**EXERCISE**
Your answer should be an exact copy of the lines from the start of the entries to the line containing "- Hash routing is no longer supported.", both included.

——

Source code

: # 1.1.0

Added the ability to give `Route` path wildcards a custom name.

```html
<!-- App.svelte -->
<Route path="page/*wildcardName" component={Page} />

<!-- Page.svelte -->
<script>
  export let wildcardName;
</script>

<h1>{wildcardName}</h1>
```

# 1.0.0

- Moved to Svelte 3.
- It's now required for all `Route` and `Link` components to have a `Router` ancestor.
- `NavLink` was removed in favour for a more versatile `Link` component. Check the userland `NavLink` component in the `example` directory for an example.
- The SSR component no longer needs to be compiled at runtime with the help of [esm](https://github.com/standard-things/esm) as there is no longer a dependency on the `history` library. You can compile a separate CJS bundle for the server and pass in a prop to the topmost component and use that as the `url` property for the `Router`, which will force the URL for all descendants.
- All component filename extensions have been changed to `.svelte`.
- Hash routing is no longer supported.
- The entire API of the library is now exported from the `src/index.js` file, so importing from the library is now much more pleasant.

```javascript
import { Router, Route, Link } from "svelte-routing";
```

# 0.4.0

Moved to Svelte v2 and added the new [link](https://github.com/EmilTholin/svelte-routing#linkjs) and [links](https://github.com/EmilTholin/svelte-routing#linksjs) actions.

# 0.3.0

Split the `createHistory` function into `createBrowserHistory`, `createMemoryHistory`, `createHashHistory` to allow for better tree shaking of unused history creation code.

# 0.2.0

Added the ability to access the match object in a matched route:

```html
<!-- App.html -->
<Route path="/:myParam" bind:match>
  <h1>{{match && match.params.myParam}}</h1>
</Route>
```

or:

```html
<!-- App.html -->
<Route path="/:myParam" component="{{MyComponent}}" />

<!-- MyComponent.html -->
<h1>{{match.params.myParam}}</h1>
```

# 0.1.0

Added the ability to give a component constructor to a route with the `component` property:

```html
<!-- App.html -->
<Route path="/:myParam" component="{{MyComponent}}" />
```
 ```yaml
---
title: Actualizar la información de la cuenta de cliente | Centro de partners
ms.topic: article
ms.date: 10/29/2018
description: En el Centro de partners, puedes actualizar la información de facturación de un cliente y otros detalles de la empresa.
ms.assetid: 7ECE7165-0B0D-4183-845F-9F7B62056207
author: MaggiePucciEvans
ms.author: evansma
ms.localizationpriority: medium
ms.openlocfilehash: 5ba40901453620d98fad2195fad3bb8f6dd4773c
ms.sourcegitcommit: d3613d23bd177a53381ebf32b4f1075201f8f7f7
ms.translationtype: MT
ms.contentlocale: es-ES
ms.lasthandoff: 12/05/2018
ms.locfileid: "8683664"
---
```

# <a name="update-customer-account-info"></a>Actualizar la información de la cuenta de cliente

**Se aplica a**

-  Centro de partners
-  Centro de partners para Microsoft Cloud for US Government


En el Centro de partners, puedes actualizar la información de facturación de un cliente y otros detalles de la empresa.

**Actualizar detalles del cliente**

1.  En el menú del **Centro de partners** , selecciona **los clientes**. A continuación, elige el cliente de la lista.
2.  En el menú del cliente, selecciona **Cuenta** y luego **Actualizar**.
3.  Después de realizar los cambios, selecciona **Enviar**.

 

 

——

**EXERCISE RESPONSE**
Source code

: # 1.1.0

Added the ability to give `Route` path wildcards a custom name.

```html
<!-- App.svelte -->
<Route path="page/*wildcardName" component={Page} />

<!-- Page.svelte -->
<script>
  export let wildcardName;
</script>

<h1>{wildcardName}</h1>
```

# 1.0.0

- Moved to Svelte 3.
- It's now required for all `Route` and `Link` components to have a `Router` ancestor.
- `NavLink` was removed in favour for a more versatile `Link` component. Check the userland `NavLink` component in the `example` directory for an example.
- The SSR component no longer needs to be compiled at runtime with the help of [esm](https://github.com/standard-things/esm) as there is no longer a dependency on the `history` library. You can compile a separate CJS bundle for the server and pass in a prop to the topmost component and use that as the `url` property for the `Router`, which will force the URL for all descendants.
- All component filename extensions have been changed to `.svelte`.
- Hash routing is no longer supported.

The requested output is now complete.